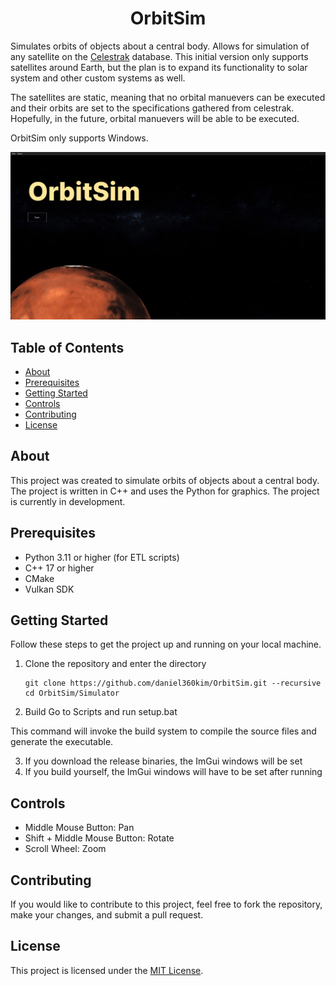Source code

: <h1 align="center">OrbitSim</h1>

Simulates orbits of objects about a central body. Allows for simulation of any satellite on the [Celestrak](https://celestrak.org/) database. This initial version only supports satellites around Earth, but the plan is to expand its functionality to solar system and other custom systems as well.

The satellites are static, meaning that no orbital manuevers can be executed and their orbits are set to the specifications gathered from celestrak. Hopefully, in the future, orbital manuevers will be able to be executed. 

OrbitSim only supports Windows. 

![CoverImageOpening](Resources/Application/OrbitPage.png)

## Table of Contents

- [About](#about)
- [Prerequisites](#prerequisites)
- [Getting Started](#getting-started)
- [Controls](#controls)
- [Contributing](#contributing)
- [License](#license)

## About

This project was created to simulate orbits of objects about a central body. The project is written in C++ and uses the Python for graphics. The project is currently in development.

## Prerequisites

- Python 3.11 or higher (for ETL scripts)
- C++ 17 or higher
- CMake
- Vulkan SDK

## Getting Started

Follow these steps to get the project up and running on your local machine.

1. Clone the repository and enter the directory
   ```shell
   git clone https://github.com/daniel360kim/OrbitSim.git --recursive
   cd OrbitSim/Simulator
   ```
2. Build
    Go to Scripts and run setup.bat

This command will invoke the build system to compile the source files and generate the executable.

3. If you download the release binaries, the ImGui windows will be set
4. If you build yourself, the ImGui windows will have to be set after running

## Controls
- Middle Mouse Button: Pan
- Shift + Middle Mouse Button: Rotate
- Scroll Wheel: Zoom

## Contributing

If you would like to contribute to this project, feel free to fork the repository, make your changes, and submit a pull request.

## License

This project is licensed under the [MIT License](LICENSE).
   
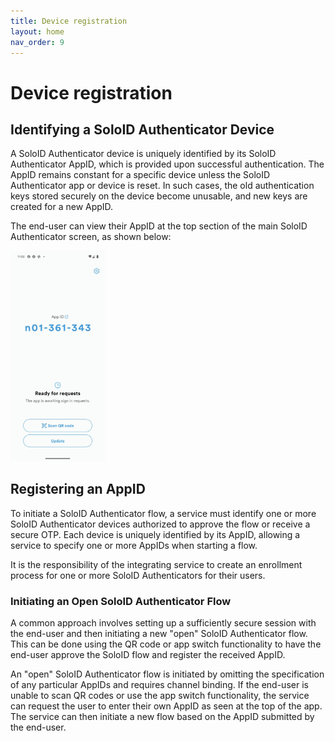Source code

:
```yaml
---
title: Device registration
layout: home
nav_order: 9
---
```


# Device registration

## Identifying a SoloID Authenticator Device

A SoloID Authenticator device is uniquely identified by its SoloID Authenticator AppID, which is provided upon successful authentication. The AppID remains constant for a specific device unless the SoloID Authenticator app or device is reset. In such cases, the old authentication keys stored securely on the device become unusable, and new keys are created for a new AppID.

The end-user can view their AppID at the top section of the main SoloID Authenticator screen, as shown below:

<div>
  <img width="30%" src="images/soloid_main_1.jpg"/>
</div>

## Registering an AppID

To initiate a SoloID Authenticator flow, a service must identify one or more SoloID Authenticator devices authorized to approve the flow or receive a secure OTP. Each device is uniquely identified by its AppID, allowing a service to specify one or more AppIDs when starting a flow.

It is the responsibility of the integrating service to create an enrollment process for one or more SoloID Authenticators for their users.

### Initiating an Open SoloID Authenticator Flow

A common approach involves setting up a sufficiently secure session with the end-user and then initiating a new "open" SoloID Authenticator flow. This can be done using the QR code or app switch functionality to have the end-user approve the SoloID flow and register the received AppID.

An "open" SoloID Authenticator flow is initiated by omitting the specification of any particular AppIDs and requires channel binding. If the end-user is unable to scan QR codes or use the app switch functionality, the service can request the user to enter their own AppID as seen at the top of the app. The service can then initiate a new flow based on the AppID submitted by the end-user.

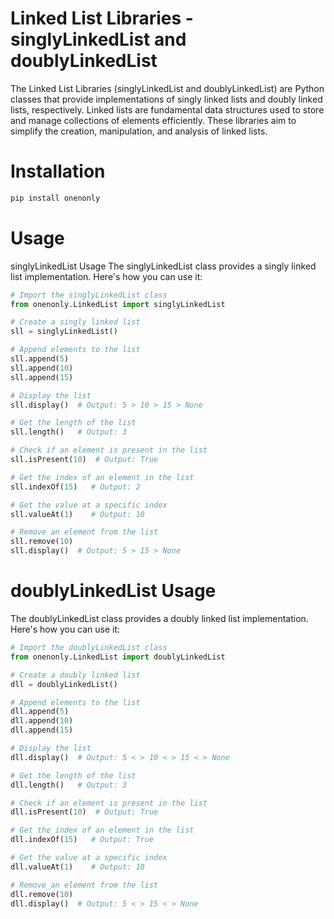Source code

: # Linked List Libraries - singlyLinkedList and doublyLinkedList
The Linked List Libraries (singlyLinkedList and doublyLinkedList) are Python classes that provide implementations of singly linked lists and doubly linked lists, respectively. Linked lists are fundamental data structures used to store and manage collections of elements efficiently. These libraries aim to simplify the creation, manipulation, and analysis of linked lists.

# Installation
```bash
pip install onenonly
```

# Usage
singlyLinkedList Usage
The singlyLinkedList class provides a singly linked list implementation. Here's how you can use it:

```python
# Import the singlyLinkedList class
from onenonly.LinkedList import singlyLinkedList

# Create a singly linked list
sll = singlyLinkedList()

# Append elements to the list
sll.append(5)
sll.append(10)
sll.append(15)

# Display the list
sll.display()  # Output: 5 > 10 > 15 > None

# Get the length of the list
sll.length()   # Output: 3

# Check if an element is present in the list
sll.isPresent(10)  # Output: True

# Get the index of an element in the list
sll.indexOf(15)   # Output: 2

# Get the value at a specific index
sll.valueAt(1)    # Output: 10

# Remove an element from the list
sll.remove(10)
sll.display()  # Output: 5 > 15 > None
```

# doublyLinkedList Usage
The doublyLinkedList class provides a doubly linked list implementation. Here's how you can use it:

```python
# Import the doublyLinkedList class
from onenonly.LinkedList import doublyLinkedList

# Create a doubly linked list
dll = doublyLinkedList()

# Append elements to the list
dll.append(5)
dll.append(10)
dll.append(15)

# Display the list
dll.display()  # Output: 5 < > 10 < > 15 < > None

# Get the length of the list
dll.length()   # Output: 3

# Check if an element is present in the list
dll.isPresent(10)  # Output: True

# Get the index of an element in the list
dll.indexOf(15)   # Output: True

# Get the value at a specific index
dll.valueAt(1)    # Output: 10

# Remove an element from the list
dll.remove(10)
dll.display()  # Output: 5 < > 15 < > None
```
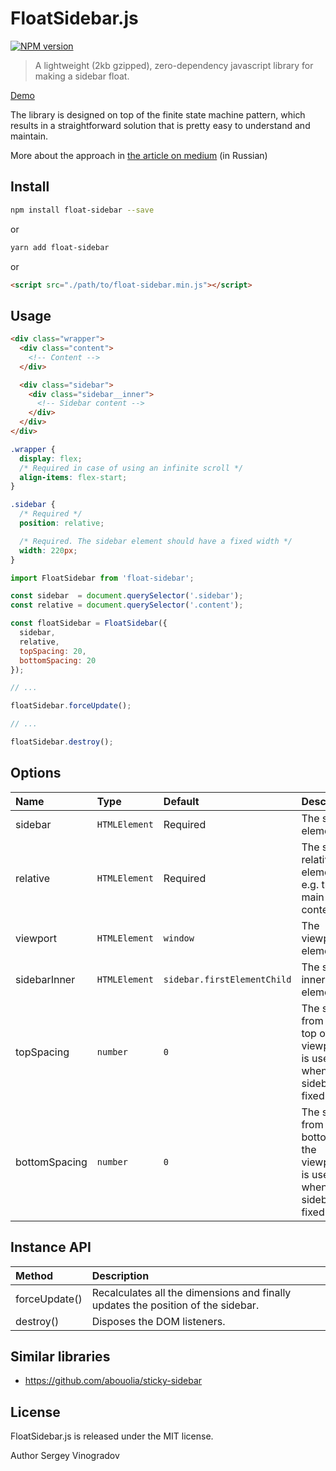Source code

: # FloatSidebar.js
[![NPM version](https://img.shields.io/npm/v/float-sidebar.svg?style=flat)](https://www.npmjs.org/package/float-sidebar)

> A lightweight (2kb gzipped), zero-dependency javascript library for making a sidebar float.

[Demo](https://jsfiddle.net/vursen/cj4erfnj/40/)

The library is designed on top of the finite state machine pattern, which results in a straightforward solution that is pretty easy to understand and maintain.

More about the approach in [the article on medium](https://medium.com/@vursen/state-machine-for-sticky-blocks-70ca0bf4ee97) (in Russian)

## Install

```bash
npm install float-sidebar --save
```
or
```bash
yarn add float-sidebar
```
or
```html
<script src="./path/to/float-sidebar.min.js"></script>
```

## Usage

```html
<div class="wrapper">
  <div class="content">
    <!-- Content -->
  </div>

  <div class="sidebar">
    <div class="sidebar__inner">
      <!-- Sidebar content -->
    </div>
  </div>
</div>
```

```css
.wrapper {
  display: flex;
  /* Required in case of using an infinite scroll */
  align-items: flex-start;
}

.sidebar {
  /* Required */
  position: relative;

  /* Required. The sidebar element should have a fixed width */
  width: 220px;
}
```

```javascript
import FloatSidebar from 'float-sidebar';

const sidebar  = document.querySelector('.sidebar');
const relative = document.querySelector('.content');

const floatSidebar = FloatSidebar({
  sidebar,
  relative,
  topSpacing: 20,
  bottomSpacing: 20
});

// ...

floatSidebar.forceUpdate();

// ...

floatSidebar.destroy();
```

## Options

| Name          | Type          | Default                     | Description      |
|:------------- |:------------- |:--------------------------- | ---------------- |
| sidebar       | `HTMLElement` | Required                    | The sidebar element |
| relative      | `HTMLElement` | Required                    | The sidebar relative element, e.g. the main content |
| viewport      | `HTMLElement` | `window`                    | The viewport element |
| sidebarInner  | `HTMLElement` | `sidebar.firstElementChild` | The sidebar inner element |
| topSpacing    | `number`      | `0`                         | The space from the top of the viewport. It is used when the sidebar is fixed. |
| bottomSpacing | `number`      | `0`                         | The space from the bottom of the viewport. It is used when the sidebar is fixed. |

## Instance API

| Method        | Description   |
|:------------- |:------------- |
| forceUpdate() | Recalculates all the dimensions and finally updates the position of the sidebar. |
| destroy()     | Disposes the DOM listeners. |


## Similar libraries

- https://github.com/abouolia/sticky-sidebar

## License

FloatSidebar.js is released under the MIT license.

Author Sergey Vinogradov
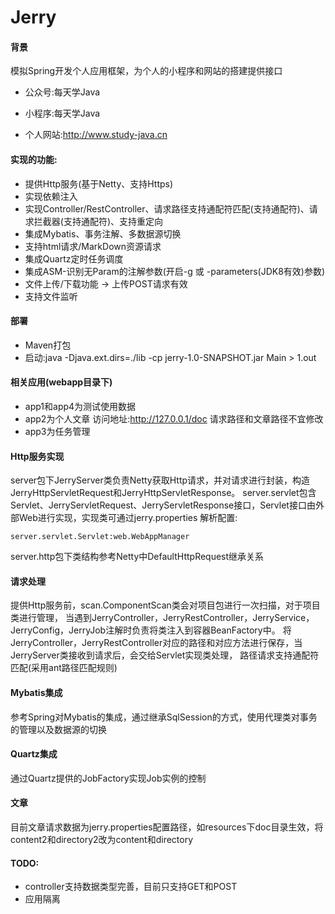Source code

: # Jerry

#### 背景

模拟Spring开发个人应用框架，为个人的小程序和网站的搭建提供接口

* 公众号:每天学Java

* 小程序:每天学Java

* 个人网站:http://www.study-java.cn

#### 实现的功能:

* 提供Http服务(基于Netty、支持Https)
* 实现依赖注入
* 实现Controller/RestController、请求路径支持通配符匹配(支持通配符)、请求拦截器(支持通配符)、支持重定向
* 集成Mybatis、事务注解、多数据源切换
* 支持html请求/MarkDown资源请求
* 集成Quartz定时任务调度
* 集成ASM-识别无Param的注解参数(开启-g 或 -parameters(JDK8有效)参数)
* 文件上传/下载功能 -> 上传POST请求有效
* 支持文件监听

#### 部署
* Maven打包
* 启动:java -Djava.ext.dirs=./lib -cp jerry-1.0-SNAPSHOT.jar Main > 1.out

#### 相关应用(webapp目录下)
* app1和app4为测试使用数据
* app2为个人文章 访问地址:http://127.0.0.1/doc 请求路径和文章路径不宜修改
* app3为任务管理 
 
#### Http服务实现

server包下JerryServer类负责Netty获取Http请求，并对请求进行封装，构造JerryHttpServletRequest和JerryHttpServletResponse。
server.servlet包含Servlet、JerryServletRequest、JerryServletResponse接口，Servlet接口由外部Web进行实现，实现类可通过jerry.properties
解析配置:
```properties
server.servlet.Servlet:web.WebAppManager
```
server.http包下类结构参考Netty中DefaultHttpRequest继承关系

#### 请求处理
提供Http服务前，scan.ComponentScan类会对项目包进行一次扫描，对于项目类进行管理，
当遇到JerryController，JerryRestController，JerryService，JerryConfig，JerryJob注解时负责将类注入到容器BeanFactory中。
将JerryController，JerryRestController对应的路径和对应方法进行保存，当JerryServer类接收到请求后，会交给Servlet实现类处理，
路径请求支持通配符匹配(采用ant路径匹配规则)

#### Mybatis集成

参考Spring对Mybatis的集成，通过继承SqlSession的方式，使用代理类对事务的管理以及数据源的切换

#### Quartz集成

通过Quartz提供的JobFactory实现Job实例的控制

#### 文章
目前文章请求数据为jerry.properties配置路径，如resources下doc目录生效，将content2和directory2改为content和directory

#### TODO:

* controller支持数据类型完善，目前只支持GET和POST
* 应用隔离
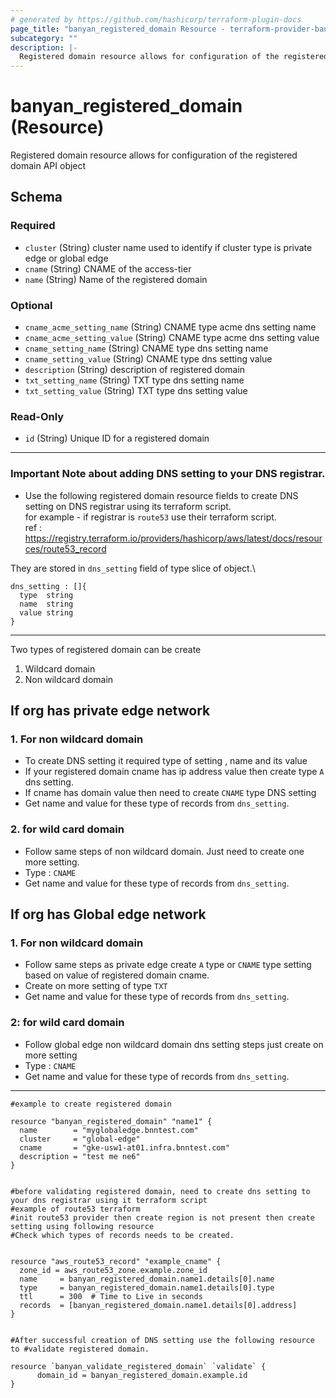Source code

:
 ```yaml
---
# generated by https://github.com/hashicorp/terraform-plugin-docs
page_title: "banyan_registered_domain Resource - terraform-provider-banyan"
subcategory: ""
description: |-
  Registered domain resource allows for configuration of the registered domain API object
---
```


# banyan_registered_domain (Resource)

Registered domain resource allows for configuration of the registered domain API object



<!-- schema generated by tfplugindocs -->
## Schema

### Required

- `cluster` (String) cluster name used to identify if cluster type is private edge or global edge
- `cname` (String) CNAME of the access-tier
- `name` (String) Name of the registered domain

### Optional

- `cname_acme_setting_name` (String) CNAME type acme dns setting name
- `cname_acme_setting_value` (String) CNAME type acme dns setting value
- `cname_setting_name` (String) CNAME type dns setting name
- `cname_setting_value` (String) CNAME type dns setting value
- `description` (String) description of registered domain
- `txt_setting_name` (String) TXT type dns setting name
- `txt_setting_value` (String) TXT type dns setting value

### Read-Only

- `id` (String) Unique ID for a registered domain

***
### Important Note about adding DNS setting to your DNS registrar.
- Use the following registered domain resource fields to create DNS setting on DNS registrar using its terraform script.\
for example - if registrar is `route53` use their terraform script.\
ref : https://registry.terraform.io/providers/hashicorp/aws/latest/docs/resources/route53_record

They are stored in `dns_setting` field of type slice of object.\
```
dns_setting : []{
  type  string
  name  string
  value string
}
```
***
Two types of registered domain can be create
1. Wildcard domain
2. Non wildcard domain

## If org has private edge network
### 1. For non wildcard domain
- To create DNS setting it required type of setting , name and its value
- If your registered domain cname has ip address value then create type `A` dns setting.
- If cname has domain value then need to create `CNAME` type DNS setting
- Get name and value for these type of records from `dns_setting`.

### 2. for wild card domain
- Follow same steps of non wildcard domain. Just need to create one more setting.
- Type  : `CNAME`
- Get name and value for these type of records from `dns_setting`.

## If org has Global edge network
### 1. For non wildcard domain
- Follow same steps as private edge create `A` type or `CNAME` type setting based on value of registered domain cname.
- Create on more setting of type `TXT`
- Get name and value for these type of records from `dns_setting`.

### 2: for wild card domain
- Follow global edge non wildcard domain dns setting steps just create on more setting
- Type  : `CNAME`
- Get name and value for these type of records from `dns_setting`.

***
```
#example to create registered domain

resource "banyan_registered_domain" "name1" {
  name        = "myglobaledge.bnntest.com"
  cluster     = "global-edge"
  cname       = "gke-usw1-at01.infra.bnntest.com"
  description = "test me ne6"
}


#before validating registered domain, need to create dns setting to your dns registrar using it terraform script
#example of route53 terraform
#init route53 provider then create region is not present then create setting using following resource
#Check which types of records needs to be created.


resource "aws_route53_record" "example_cname" {
  zone_id = aws_route53_zone.example.zone_id
  name     = banyan_registered_domain.name1.details[0].name
  type     = banyan_registered_domain.name1.details[0].type
  ttl      = 300  # Time to Live in seconds
  records  = [banyan_registered_domain.name1.details[0].address]
}


#After successful creation of DNS setting use the following resource to #validate registered domain.

resource `banyan_validate_registered_domain` `validate` {
      domain_id = banyan_registered_domain.example.id
}

```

Assigned task:
The required result is the entries above, printed exactly from the first line through the line with "## Getting Started", pictures excluded.

Result:
Source code

: <h1 align="center">OrbitSim</h1>

Simulates orbits of objects about a central body. Allows for simulation of any satellite on the [Celestrak](https://celestrak.org/) database. This initial version only supports satellites around Earth, but the plan is to expand its functionality to solar system and other custom systems as well.

The satellites are static, meaning that no orbital manuevers can be executed and their orbits are set to the specifications gathered from celestrak. Hopefully, in the future, orbital manuevers will be able to be executed. 

OrbitSim only supports Windows. 

![CoverImageOpening](Resources/Application/OrbitPage.png)

## Table of Contents

- [About](#about)
- [Prerequisites](#prerequisites)
- [Getting Started](#getting-started)
- [Controls](#controls)
- [Contributing](#contributing)
- [License](#license)

## About

This project was created to simulate orbits of objects about a central body. The project is written in C++ and uses the Python for graphics. The project is currently in development.

## Prerequisites

- Python 3.11 or higher (for ETL scripts)
- C++ 17 or higher
- CMake
- Vulkan SDK

## Getting Started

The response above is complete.